第59号

アップル50年、デバイスとサービスが共に成長した仕組み

iPhone 3GSからアップル製品を使ってきました。創業50周年を迎え、売上高と稼働デバイス数を振り返り、デバイス間連携が顧客の選択にどう影響するか考えてみました。

ビジネスアップル50年、デバイスとサービスが共に成長した仕組み

アップルを使い続ける理由

2026年4月1日は、アップルの50回目の誕生日です。

1976年4月1日、スティーブ・ジョブズとスティーブ・ウォズニアック、ロナルド・ウェインがアップルを創業しました。50周年を前に、ティム・クックは公開書簡を通じて、アップルの製品で人々が成し遂げてきたことを振り返りました。

私はアップルを長く使ってきたユーザーであり株主でもあります。記念日を迎え、売上高がどれだけ伸びたのか、複数のデバイスとサービスを併用することがアップルの事業にどう役立ってきたのかを調べてみました。その過程で、アップルがユーザーに向けて一貫して伝えてきたメッセージも改めて読み直しました。

売上高に占めるサービスの比重の拡大

アップルの成長過程には経営危機もありました。今の規模を出発点にしてしまうと、その過程があまりにも簡単だったように見えてしまいます。

アップルは1980年12月12日、1株22ドルで上場しました。その後、ずっと順調だったわけではありません。1997年には経営危機に見舞われ、復帰したジョブズは製品と事業を立て直す必要がありました。

その年にマイクロソフトと結んだ提携も、この立て直しの一環でした。マイクロソフトはアップルの議決権のない株式に1億5,000万ドルを投資し、Mac向けOfficeの開発を継続することにしました。両社は特許のクロスライセンスにも合意しました。アップルの顧客が使っていた主要ソフトウェアを引き続きサポートするという意味がありました。

その後、アップルの事業規模は大きく変わりました。年次報告書によると、2015会計年度の売上高は約2,337億ドル、2025会計年度の売上高は約4,162億ドルです。同じ期間にサービス売上高は約199億ドルから1,092億ドルへと増加しました。全体の売上高に占める比重も約9%から26%へと拡大しました。

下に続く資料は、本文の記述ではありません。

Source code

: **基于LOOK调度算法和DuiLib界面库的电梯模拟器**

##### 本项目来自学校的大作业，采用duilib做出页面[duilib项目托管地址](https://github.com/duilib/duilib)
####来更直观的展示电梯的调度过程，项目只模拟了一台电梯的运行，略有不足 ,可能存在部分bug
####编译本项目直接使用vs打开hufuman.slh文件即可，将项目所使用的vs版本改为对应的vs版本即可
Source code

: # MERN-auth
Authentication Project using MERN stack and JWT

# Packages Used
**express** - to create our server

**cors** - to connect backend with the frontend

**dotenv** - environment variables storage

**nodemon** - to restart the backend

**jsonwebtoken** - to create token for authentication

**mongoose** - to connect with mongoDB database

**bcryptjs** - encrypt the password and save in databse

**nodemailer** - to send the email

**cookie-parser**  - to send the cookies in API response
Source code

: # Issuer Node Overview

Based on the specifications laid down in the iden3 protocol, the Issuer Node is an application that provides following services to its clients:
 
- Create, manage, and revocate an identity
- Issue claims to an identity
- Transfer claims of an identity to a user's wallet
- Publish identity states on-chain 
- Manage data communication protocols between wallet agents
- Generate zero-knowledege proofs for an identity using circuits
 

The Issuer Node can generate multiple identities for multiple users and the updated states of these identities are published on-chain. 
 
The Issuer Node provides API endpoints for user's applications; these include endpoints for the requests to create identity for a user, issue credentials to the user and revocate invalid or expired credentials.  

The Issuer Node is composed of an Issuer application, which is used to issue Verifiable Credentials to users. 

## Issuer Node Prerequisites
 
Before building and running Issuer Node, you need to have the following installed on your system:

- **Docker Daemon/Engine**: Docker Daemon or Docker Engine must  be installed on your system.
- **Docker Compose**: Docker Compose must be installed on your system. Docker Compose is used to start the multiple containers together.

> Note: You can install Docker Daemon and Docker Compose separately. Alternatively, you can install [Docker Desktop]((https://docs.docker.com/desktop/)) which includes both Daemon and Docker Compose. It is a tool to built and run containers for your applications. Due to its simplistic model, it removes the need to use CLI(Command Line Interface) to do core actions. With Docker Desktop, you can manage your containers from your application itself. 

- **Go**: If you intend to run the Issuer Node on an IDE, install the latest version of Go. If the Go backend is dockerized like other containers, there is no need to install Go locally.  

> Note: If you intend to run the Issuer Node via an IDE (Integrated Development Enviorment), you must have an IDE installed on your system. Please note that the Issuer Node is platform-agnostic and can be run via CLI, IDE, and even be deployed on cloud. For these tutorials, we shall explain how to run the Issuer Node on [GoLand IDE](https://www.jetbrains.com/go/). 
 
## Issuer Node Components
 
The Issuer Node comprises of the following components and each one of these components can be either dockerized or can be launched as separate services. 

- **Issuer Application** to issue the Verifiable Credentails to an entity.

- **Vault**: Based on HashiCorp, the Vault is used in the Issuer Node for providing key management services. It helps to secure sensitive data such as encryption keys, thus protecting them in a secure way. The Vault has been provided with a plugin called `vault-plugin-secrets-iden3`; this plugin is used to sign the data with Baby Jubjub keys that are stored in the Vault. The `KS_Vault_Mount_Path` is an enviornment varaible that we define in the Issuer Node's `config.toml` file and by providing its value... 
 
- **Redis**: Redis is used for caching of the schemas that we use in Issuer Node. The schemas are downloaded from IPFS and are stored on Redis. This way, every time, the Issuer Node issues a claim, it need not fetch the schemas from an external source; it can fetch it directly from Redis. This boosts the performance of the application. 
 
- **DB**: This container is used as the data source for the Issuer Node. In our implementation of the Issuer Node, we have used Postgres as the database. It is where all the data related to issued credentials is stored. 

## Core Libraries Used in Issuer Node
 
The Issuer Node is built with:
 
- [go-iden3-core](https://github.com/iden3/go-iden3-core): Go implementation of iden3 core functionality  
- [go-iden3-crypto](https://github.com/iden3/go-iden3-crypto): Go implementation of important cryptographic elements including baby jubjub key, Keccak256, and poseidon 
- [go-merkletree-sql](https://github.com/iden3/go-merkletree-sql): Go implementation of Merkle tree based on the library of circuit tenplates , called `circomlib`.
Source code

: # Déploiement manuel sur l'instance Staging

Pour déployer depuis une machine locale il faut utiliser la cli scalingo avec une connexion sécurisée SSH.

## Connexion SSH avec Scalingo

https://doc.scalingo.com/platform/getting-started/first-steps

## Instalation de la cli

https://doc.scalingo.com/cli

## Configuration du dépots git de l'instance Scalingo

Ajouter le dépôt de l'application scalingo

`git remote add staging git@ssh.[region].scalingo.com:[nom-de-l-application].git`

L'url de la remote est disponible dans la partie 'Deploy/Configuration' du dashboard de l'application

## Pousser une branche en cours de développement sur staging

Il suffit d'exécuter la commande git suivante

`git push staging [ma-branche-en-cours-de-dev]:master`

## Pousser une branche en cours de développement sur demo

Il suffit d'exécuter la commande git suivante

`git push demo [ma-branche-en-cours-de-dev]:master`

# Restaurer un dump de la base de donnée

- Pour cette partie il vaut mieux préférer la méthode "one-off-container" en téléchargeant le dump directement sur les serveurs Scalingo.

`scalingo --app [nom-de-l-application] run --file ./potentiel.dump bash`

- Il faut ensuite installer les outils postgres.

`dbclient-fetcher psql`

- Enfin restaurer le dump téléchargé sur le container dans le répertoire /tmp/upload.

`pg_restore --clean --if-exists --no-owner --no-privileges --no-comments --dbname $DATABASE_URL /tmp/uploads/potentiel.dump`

株価や時価総額には、今後の業績への期待が反映されます。実際の事業がどう変化したかを見るには、売上高の構成もあわせて確認する必要があります。アップルの場合、デバイスを販売した後もアプリやサブスクリプションサービスなどから売上が発生する比重が大きくなりました。

サービス事業の成長には、アップル製デバイスを使い続ける顧客の存在が重要です。デバイスを買い替えない期間でも、アプリを購入したり、クラウドストレージやコンテンツを購読したりできるからです。